### Directions
Produce as output only the lines below starting at the line with "Versie 2.0 biedt" and continuing through the line with "De nieuwe API is", each one exactly as written.

### Excerpted data
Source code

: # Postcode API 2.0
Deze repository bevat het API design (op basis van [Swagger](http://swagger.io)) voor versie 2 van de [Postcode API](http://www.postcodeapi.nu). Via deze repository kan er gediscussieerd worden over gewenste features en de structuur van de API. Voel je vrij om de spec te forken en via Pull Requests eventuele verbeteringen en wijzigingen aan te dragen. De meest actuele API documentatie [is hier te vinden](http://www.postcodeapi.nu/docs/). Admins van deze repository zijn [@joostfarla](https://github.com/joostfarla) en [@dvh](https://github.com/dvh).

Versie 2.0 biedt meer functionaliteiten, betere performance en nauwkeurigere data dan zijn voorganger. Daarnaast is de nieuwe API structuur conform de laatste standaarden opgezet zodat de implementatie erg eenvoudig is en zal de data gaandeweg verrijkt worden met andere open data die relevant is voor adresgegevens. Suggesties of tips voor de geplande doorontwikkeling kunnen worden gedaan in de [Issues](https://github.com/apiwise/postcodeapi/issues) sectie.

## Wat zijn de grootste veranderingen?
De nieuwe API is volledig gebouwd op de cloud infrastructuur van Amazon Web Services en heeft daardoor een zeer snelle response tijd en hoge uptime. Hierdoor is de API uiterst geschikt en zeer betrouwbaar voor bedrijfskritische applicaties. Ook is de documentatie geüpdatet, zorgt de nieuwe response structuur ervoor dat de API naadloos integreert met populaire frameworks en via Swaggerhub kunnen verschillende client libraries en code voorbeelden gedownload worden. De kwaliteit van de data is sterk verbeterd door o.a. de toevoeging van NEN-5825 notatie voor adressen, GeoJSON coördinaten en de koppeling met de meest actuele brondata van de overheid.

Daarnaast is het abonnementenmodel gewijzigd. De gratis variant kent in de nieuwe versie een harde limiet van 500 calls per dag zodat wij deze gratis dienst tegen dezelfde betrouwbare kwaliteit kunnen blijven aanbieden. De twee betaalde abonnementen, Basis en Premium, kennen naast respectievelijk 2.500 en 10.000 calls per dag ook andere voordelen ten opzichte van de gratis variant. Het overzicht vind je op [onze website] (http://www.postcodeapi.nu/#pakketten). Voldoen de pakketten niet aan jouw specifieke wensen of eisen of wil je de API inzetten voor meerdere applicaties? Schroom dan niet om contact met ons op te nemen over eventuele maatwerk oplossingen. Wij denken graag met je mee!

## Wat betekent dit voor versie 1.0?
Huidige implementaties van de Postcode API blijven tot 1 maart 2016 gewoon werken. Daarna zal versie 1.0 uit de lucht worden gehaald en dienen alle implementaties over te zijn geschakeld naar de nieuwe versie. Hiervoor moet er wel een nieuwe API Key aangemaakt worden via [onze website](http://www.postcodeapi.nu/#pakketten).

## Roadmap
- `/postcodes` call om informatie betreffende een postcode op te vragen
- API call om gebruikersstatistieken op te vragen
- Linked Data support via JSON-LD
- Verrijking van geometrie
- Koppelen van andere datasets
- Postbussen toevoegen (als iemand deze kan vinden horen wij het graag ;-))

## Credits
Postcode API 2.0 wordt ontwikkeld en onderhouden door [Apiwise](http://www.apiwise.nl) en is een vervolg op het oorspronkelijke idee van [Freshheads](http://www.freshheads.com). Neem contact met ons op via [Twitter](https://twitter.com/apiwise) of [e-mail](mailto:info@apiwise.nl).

### Answer for this exercise
Versie 2.0 biedt meer functionaliteiten, betere performance en nauwkeurigere data dan zijn voorganger. Daarnaast is de nieuwe API structuur conform de laatste standaarden opgezet zodat de implementatie erg eenvoudig is en zal de data gaandeweg verrijkt worden met andere open data die relevant is voor adresgegevens. Suggesties of tips voor de geplande doorontwikkeling kunnen worden gedaan in de [Issues](https://github.com/apiwise/postcodeapi/issues) sectie.

## Wat zijn de grootste veranderingen?
De nieuwe API is volledig gebouwd op de cloud infrastructuur van Amazon Web Services en heeft daardoor een zeer snelle response tijd en hoge uptime. Hierdoor is de API uiterst geschikt en zeer betrouwbaar voor bedrijfskritische applicaties. Ook is de documentatie geüpdatet, zorgt de nieuwe response structuur ervoor dat de API naadloos integreert met populaire frameworks en via Swaggerhub kunnen verschillende client libraries en code voorbeelden gedownload worden. De kwaliteit van de data is sterk verbeterd door o.a. de toevoeging van NEN-5825 notatie voor adressen, GeoJSON coördinaten en de koppeling met de meest actuele brondata van de overheid.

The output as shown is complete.